RECORD EXCERPTS: Begin

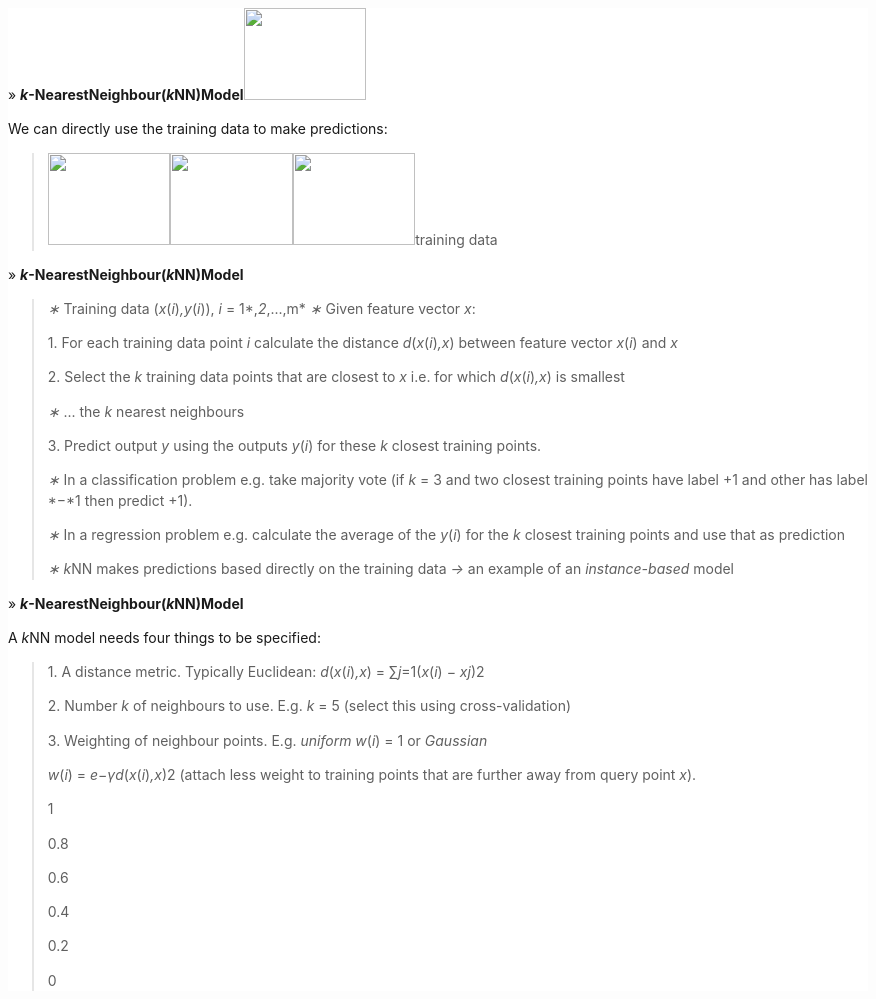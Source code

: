 » ***k*-NearestNeighbour(*k*NN)Model**<img src="./4n2gy3rx.png"
style="width:1.27561in;height:0.9567in" />

We can directly use the training data to make predictions:

> <img src="./mxq0pd4t.png"
> style="width:1.27561in;height:0.9567in" /><img src="./cv5jjhvn.png"
> style="width:1.27561in;height:0.9567in" /><img src="./kpypy2on.png"
> style="width:1.27561in;height:0.9567in" />training data

» ***k*-NearestNeighbour(*k*NN)Model**

> *∗* Training data (*x*(*i*)*,y*(*i*)), *i* = 1*,*2*,...,m* *∗* Given
> feature vector *x*:
>
> 1\. For each training data point *i* calculate the distance
> *d*(*x*(*i*)*,x*) between feature vector *x*(*i*) and *x*
>
> 2\. Select the *k* training data points that are closest to *x* i.e.
> for which *d*(*x*(*i*)*,x*) is smallest
>
> *∗* ... the *k* nearest neighbours
>
> 3\. Predict output *y* using the outputs *y*(*i*) for these *k*
> closest training points.
>
> *∗* In a classification problem e.g. take majority vote (if *k* = 3
> and two closest training points have label +1 and other has label *−*1
> then predict +1).
>
> *∗* In a regression problem e.g. calculate the average of the *y*(*i*)
> for the *k* closest training points and use that as prediction
>
> *∗* *k*NN makes predictions based directly on the training data *→* an
> example of an *instance-based* model

» ***k*-NearestNeighbour(*k*NN)Model**

A *k*NN model needs four things to be specified:

> 1\. A distance metric. Typically Euclidean: *d*(*x*(*i*)*,x*) =
> ∑*j*=1(*x*(*i*) *−* *xj*)2
>
> 2\. Number *k* of neighbours to use. E.g. *k* = 5 (select this using
> cross-validation)
>
> 3\. Weighting of neighbour points. E.g. *uniform* *w*(*i*) = 1 or
> *Gaussian*
>
> *w*(*i*) = *e−γd*(*x*(*i*)*,x*)2 (attach less weight to training
> points that are further away from query point *x*).
>
> 1
>
> 0.8
>
> 0.6
>
> 0.4
>
> 0.2
>
> 0
>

RECORD EXCERPTS: End

> [ABOUT THIS TASK]:
Take every line from the one containing "for these *k*" to the end of the listing and output it exactly, with nothing else.

> [OUTPUT]:
> 3\. Predict output *y* using the outputs *y*(*i*) for these *k*
> closest training points.
>
> *∗* In a classification problem e.g. take majority vote (if *k* = 3
> and two closest training points have label +1 and other has label *−*1
> then predict +1).
>
> *∗* In a regression problem e.g. calculate the average of the *y*(*i*)
> for the *k* closest training points and use that as prediction
>
> *∗* *k*NN makes predictions based directly on the training data *→* an
> example of an *instance-based* model

» ***k*-NearestNeighbour(*k*NN)Model**

A *k*NN model needs four things to be specified:

> 1\. A distance metric. Typically Euclidean: *d*(*x*(*i*)*,x*) =
> ∑*j*=1(*x*(*i*) *−* *xj*)2
>
> 2\. Number *k* of neighbours to use. E.g. *k* = 5 (select this using
> cross-validation)
>
> 3\. Weighting of neighbour points. E.g. *uniform* *w*(*i*) = 1 or
> *Gaussian*
>
> *w*(*i*) = *e−γd*(*x*(*i*)*,x*)2 (attach less weight to training
> points that are further away from query point *x*).
>
> 1
>
> 0.8
>
> 0.6
>
> 0.4
>
> 0.2
>
> 0
>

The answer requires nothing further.